Déjà, j'étais dégoûtée. Je m'étais bien imaginée au volant du monstre mécanique. Le pire fut alors la suite, quand mon grand-père sortit un petit scooter vespa bleu électrique. Il semblait fier de lui en tout cas.
- C'est pour moi? demandai-je méfiante.
- Il est en parfait état, m'assura mon grand-père très heureux de son effet. Et si tu veux changer de couleur, le garagiste veut bien le faire gratuitement.
Mon grand-père posa presque le scooter à mes pieds et je regardai cet engin d'un autre âge d'un air perdu. Et là, mon grand-père me posa un casque de la même couleur entre les mains.
- M... Merci, dis-je presque choquée.
- J'espère que tu seras prudente, m'assura mon grand-père. Mais comme ça, tu pourras aller et venir.
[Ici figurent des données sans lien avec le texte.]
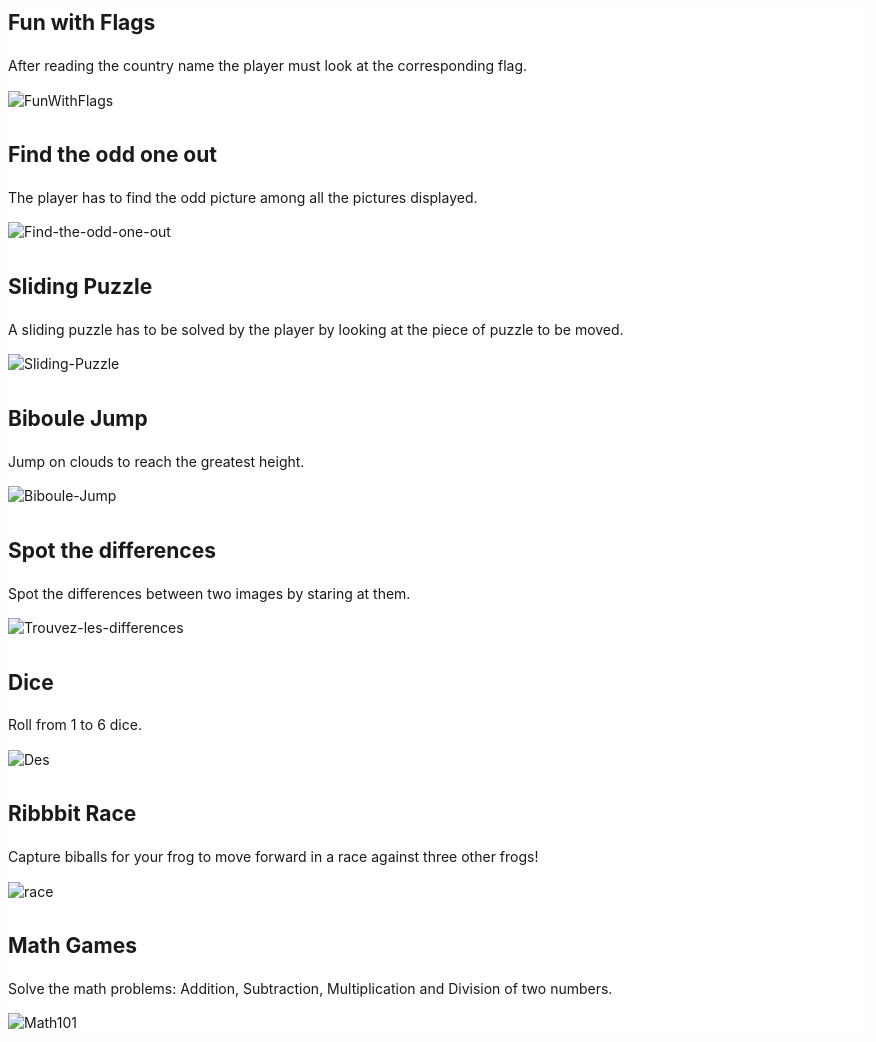 ## Fun with Flags

After reading the country name the player must look at the corresponding flag.
 
![FunWithFlags](gazeplay/src/main/resources/data/common/Thumbnails/flags.png)

## Find the odd one out

The player has to find the odd picture among all the pictures displayed.

![Find-the-odd-one-out](gazeplay/src/main/resources/data/common/Thumbnails/findtheodd.jpg)

## Sliding Puzzle

A sliding puzzle has to be solved by the player by looking at the piece of puzzle to be moved.

![Sliding-Puzzle](gazeplay/src/main/resources/data/common/Thumbnails/slidingpuzzle.png)

## Biboule Jump

Jump on clouds to reach the greatest height.

![Biboule-Jump](gazeplay/src/main/resources/data/common/Thumbnails/biboulejump.png)

## Spot the differences

Spot the differences between two images by staring at them. 

![Trouvez-les-differences](gazeplay/src/main/resources/data/common/Thumbnails/spotthedifference.png)

## Dice

Roll from 1 to 6 dice.

![Des](gazeplay/src/main/resources/data/common/Thumbnails/dice.png)

## Ribbbit Race

Capture biballs for your frog to move forward in a race against three other frogs!

![race](gazeplay/src/main/resources/data/common/Thumbnails/frogsrace.png)

## Math Games

Solve the math problems: Addition, Subtraction, Multiplication and Division of two numbers.

![Math101](gazeplay/src/main/resources/data/common/Thumbnails/math101.png)
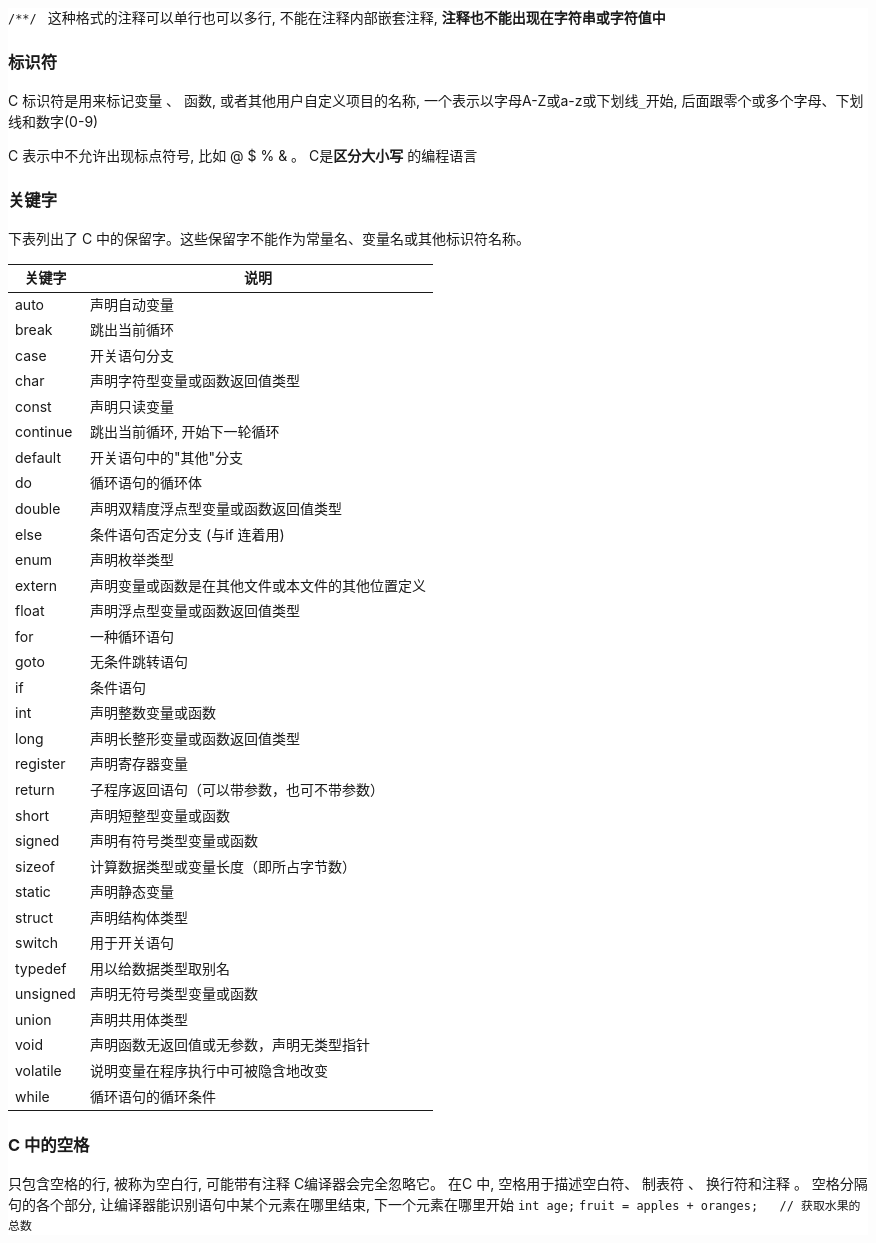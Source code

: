 `/**/ `  这种格式的注释可以单行也可以多行, 不能在注释内部嵌套注释,  **注释也不能出现在字符串或字符值中**

### 标识符 

C 标识符是用来标记变量 、 函数, 或者其他用户自定义项目的名称, 一个表示以字母A-Z或a-z或下划线`_`开始, 后面跟零个或多个字母、下划线和数字(0-9)

C 表示中不允许出现标点符号, 比如 @ $ % & 。 C是**区分大小写** 的编程语言

### 关键字

下表列出了 C 中的保留字。这些保留字不能作为常量名、变量名或其他标识符名称。

 关键字 | 说明 
 ------ | ---- 
 auto   |      声明自动变量
break|跳出当前循环
case|开关语句分支
char|声明字符型变量或函数返回值类型
const|声明只读变量
continue|跳出当前循环, 开始下一轮循环
default| 开关语句中的"其他"分支
do|循环语句的循环体
double| 声明双精度浮点型变量或函数返回值类型
else|条件语句否定分支  (与if 连着用)
enum|声明枚举类型
extern |声明变量或函数是在其他文件或本文件的其他位置定义
float|声明浮点型变量或函数返回值类型
for|一种循环语句
goto|无条件跳转语句
if|条件语句
int|声明整数变量或函数
long|声明长整形变量或函数返回值类型
register|声明寄存器变量
return	|子程序返回语句（可以带参数，也可不带参数）
short|	声明短整型变量或函数
signed	|声明有符号类型变量或函数
sizeof	|计算数据类型或变量长度（即所占字节数）
static|	声明静态变量
struct|	声明结构体类型
switch	|用于开关语句
typedef|	用以给数据类型取别名
unsigned|	声明无符号类型变量或函数
union	|声明共用体类型
void|	声明函数无返回值或无参数，声明无类型指针
volatile|	说明变量在程序执行中可被隐含地改变
while|	循环语句的循环条件

### C 中的空格

只包含空格的行, 被称为空白行, 可能带有注释  C编译器会完全忽略它。
在C 中, 空格用于描述空白符、 制表符 、 换行符和注释 。 空格分隔句的各个部分, 让编译器能识别语句中某个元素在哪里结束, 下一个元素在哪里开始
` int age; `     ` fruit = apples + oranges;   // 获取水果的总数 `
J'ai regardé mon grand-père en souriant gentillement pour qu'il ne voit pas mon désarroi. J'ai regardé discrètement vers ma mère qui semblait un peu gênée. Moi aussi je trouvais cela gênant. Je me suis demandée si mon grand-père ne me prenait pas pour Tessa au tout début d'After. Il voulait aussi que je porte des couettes et des robes longues à col claudine ? Je devais passer mes soirées à réviser ou à lire la Bible en faisant une jolie prière pour que les péchés de la chair ne me tente pas ? Foncièrement, il voulait ma mort? Déjà je serai la nouvelle du lycée et dans ce genre de patelin j'allais attirer tout les regards, mais si je me pointais au lycée sur ce scooter façon Dolce Vita les gens allaient se foutre de ma gueule. J'allais être un sacré sujet de moquerie moi... C'était clair, mon enthousiasme était retombé comme un vulgaire soufflé. C'était officiel, je détestais déjà Wolfcreek mais j'ignorais encore que cette ville me réservait bien des surprises assez particulière... Mais ce n'était que le début de mon histoire étrange.